Friday, January 30, 2009

The true problems in HIT

The experts quoted are correct that cost, interoperability, difficulty of use, work-flow disruption, and lack of proof of safety/effectivenss are good reasons not to spend $20 billion in HIT stimulus money on bad products (the equivalent of buying SUVs instead of hybrids and electric cars).

But Kibbe and Klepper should look beyond their own perspectives to consider the wider context and the real make-or-break issue: what must EHR systems have to ensure the public's trust and willingness to use them?

Of course, doctors must be able to afford, easily use, and know that EHR systems actually work and are effective, but systemic failure is inevitable unless patients trust electronic systems. Today's health IT systems and products are not even close to meeting the public's expectations for control over personal data and and ironclad security.

From the consumer perspective, the worst defects in today's EHR systems are:

1) Patients have no control over the use or disclosure of their personal health information in these systems.

2) Doctors, hospitals, labs, pharmacies, PBMs, insurers, data miners, data aggregators, etc, etc, and software vendors control the disclosure, use, and sale of the nation's personal health information.

3) Most of today's EHR technology is extremely primitive (20-30 years old) and does not comply with patients' longstanding legal and ethical privacy rights:
•most EHRs do not have the functional capacity to segment sensitive records
•human-readable audit trails of disclosures are not required, so patients have no way to know who snooped in their records or where their personal health information has been sent or sold
•the security measures are abysmal. CIO magazine story from 2006 reported that all 850 EHR systems examined could easily be hacked: http://searchcio.techtarget.com/originalContent/0,289142,sid182_gci1273006,00.html

The most important reason not to buy $20 billion dollars worth of dinosaur EHR technology is that consumers will NEVER trust electronic health systems unless they control sensitive personal data and unless the systems have state-of-the-art security to prevent the frequent breaches, losses, and thefts of millions health records.

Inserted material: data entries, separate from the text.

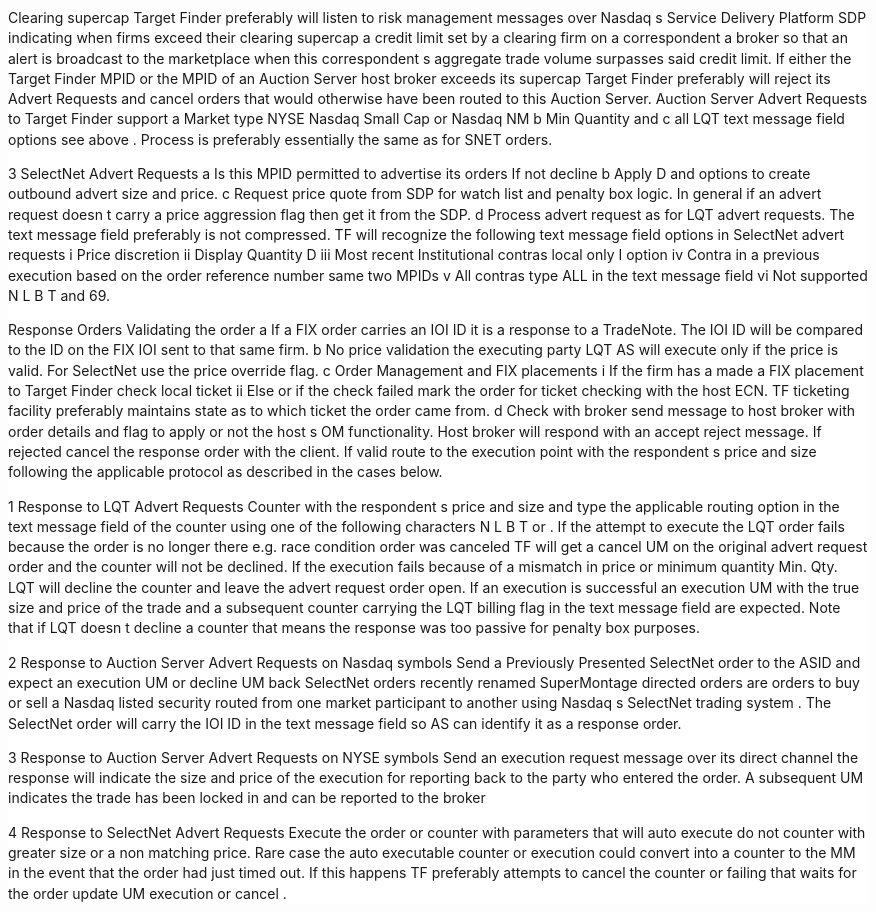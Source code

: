 Clearing supercap Target Finder preferably will listen to risk management messages over Nasdaq s Service Delivery Platform SDP indicating when firms exceed their clearing supercap a credit limit set by a clearing firm on a correspondent a broker so that an alert is broadcast to the marketplace when this correspondent s aggregate trade volume surpasses said credit limit. If either the Target Finder MPID or the MPID of an Auction Server host broker exceeds its supercap Target Finder preferably will reject its Advert Requests and cancel orders that would otherwise have been routed to this Auction Server. Auction Server Advert Requests to Target Finder support a Market type NYSE Nasdaq Small Cap or Nasdaq NM b Min Quantity and c all LQT text message field options see above . Process is preferably essentially the same as for SNET orders.

 3 SelectNet Advert Requests a Is this MPID permitted to advertise its orders If not decline b Apply D and options to create outbound advert size and price. c Request price quote from SDP for watch list and penalty box logic. In general if an advert request doesn t carry a price aggression flag then get it from the SDP. d Process advert request as for LQT advert requests. The text message field preferably is not compressed. TF will recognize the following text message field options in SelectNet advert requests i Price discretion ii Display Quantity D iii Most recent Institutional contras local only I option iv Contra in a previous execution based on the order reference number same two MPIDs v All contras type ALL in the text message field vi Not supported N L B T and 69. 

Response Orders Validating the order a If a FIX order carries an IOI ID it is a response to a TradeNote. The IOI ID will be compared to the ID on the FIX IOI sent to that same firm. b No price validation the executing party LQT AS will execute only if the price is valid. For SelectNet use the price override flag. c Order Management and FIX placements i If the firm has a made a FIX placement to Target Finder check local ticket ii Else or if the check failed mark the order for ticket checking with the host ECN. TF ticketing facility preferably maintains state as to which ticket the order came from. d Check with broker send message to host broker with order details and flag to apply or not the host s OM functionality. Host broker will respond with an accept reject message. If rejected cancel the response order with the client. If valid route to the execution point with the respondent s price and size following the applicable protocol as described in the cases below.

 1 Response to LQT Advert Requests Counter with the respondent s price and size and type the applicable routing option in the text message field of the counter using one of the following characters N L B T or . If the attempt to execute the LQT order fails because the order is no longer there e.g. race condition order was canceled TF will get a cancel UM on the original advert request order and the counter will not be declined. If the execution fails because of a mismatch in price or minimum quantity Min. Qty. LQT will decline the counter and leave the advert request order open. If an execution is successful an execution UM with the true size and price of the trade and a subsequent counter carrying the LQT billing flag in the text message field are expected. Note that if LQT doesn t decline a counter that means the response was too passive for penalty box purposes.

 2 Response to Auction Server Advert Requests on Nasdaq symbols Send a Previously Presented SelectNet order to the ASID and expect an execution UM or decline UM back SelectNet orders recently renamed SuperMontage directed orders are orders to buy or sell a Nasdaq listed security routed from one market participant to another using Nasdaq s SelectNet trading system . The SelectNet order will carry the IOI ID in the text message field so AS can identify it as a response order.

 3 Response to Auction Server Advert Requests on NYSE symbols Send an execution request message over its direct channel the response will indicate the size and price of the execution for reporting back to the party who entered the order. A subsequent UM indicates the trade has been locked in and can be reported to the broker

 4 Response to SelectNet Advert Requests Execute the order or counter with parameters that will auto execute do not counter with greater size or a non matching price. Rare case the auto executable counter or execution could convert into a counter to the MM in the event that the order had just timed out. If this happens TF preferably attempts to cancel the counter or failing that waits for the order update UM execution or cancel .
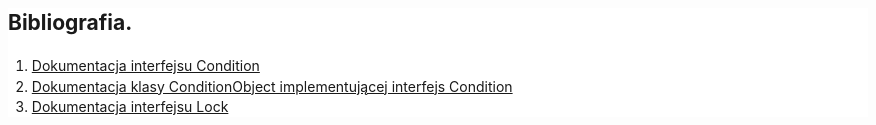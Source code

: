 ## Bibliografia.
1. [Dokumentacja interfejsu Condition](https://docs.oracle.com/javase/1.5.0/docs/api/java/util/concurrent/locks/Condition.html)
2. [Dokumentacja klasy ConditionObject implementującej interfejs Condition](https://docs.oracle.com/javase/1.5.0/docs/api/java/util/concurrent/locks/AbstractQueuedSynchronizer.ConditionObject.html)
3. [Dokumentacja interfejsu Lock](https://docs.oracle.com/javase/7/docs/api/java/util/concurrent/locks/Lock.html)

Until the American public has PROOF electronic systems can be trusted, failure is inevitable. Why not build EHRs and the electronic health system right from the start, rather than spending billions later to rebuild?

Must we repeat the mistakes made in the UK? The NHS system was built without patient control over data. Billions of dollars and many years were wasted before the government realized that forcing patients into an electronic health system that shares data without consent doesn't work.

View the full story referenced

Tuesday, January 27, 2009

Pro-Privacy Will Continue to Grow

More and more genuine consumer pro-privacy groups ---as opposed to privacy-lite, industry-supported, faux consumer organizations---are speaking out to restore privacy in electronic health systems. Support for privacy rights will build and build. There may be set-backs, but we cannot be stopped. See this recent article on Consumer Watchdog supporting patient privacy.

The real reason privacy will win is simple and practical: electronic systems will never be trusted or work unless consumers control personal health information.

In the words of Justice Brandeis: "The right to be let alone is the most comprehensive of rights and the right most valued by civilized men. To protect that right, every unjustifiable intrusion by the government upon the privacy of the individual, whatever the means employed, must be deemed a violation of the [Constitution].” Justice Brandeis 1928.
Olmstead v. United States, 277 U.S. 438, 478, 48 S.Ct. 564, 572 (1928) (Brandeis J., dissenting).

Brandeis dissented from the conventional wisdom of his time. Today we are the dissenters from the CW of our time, but like Brandeis' dissent, ours will prevail.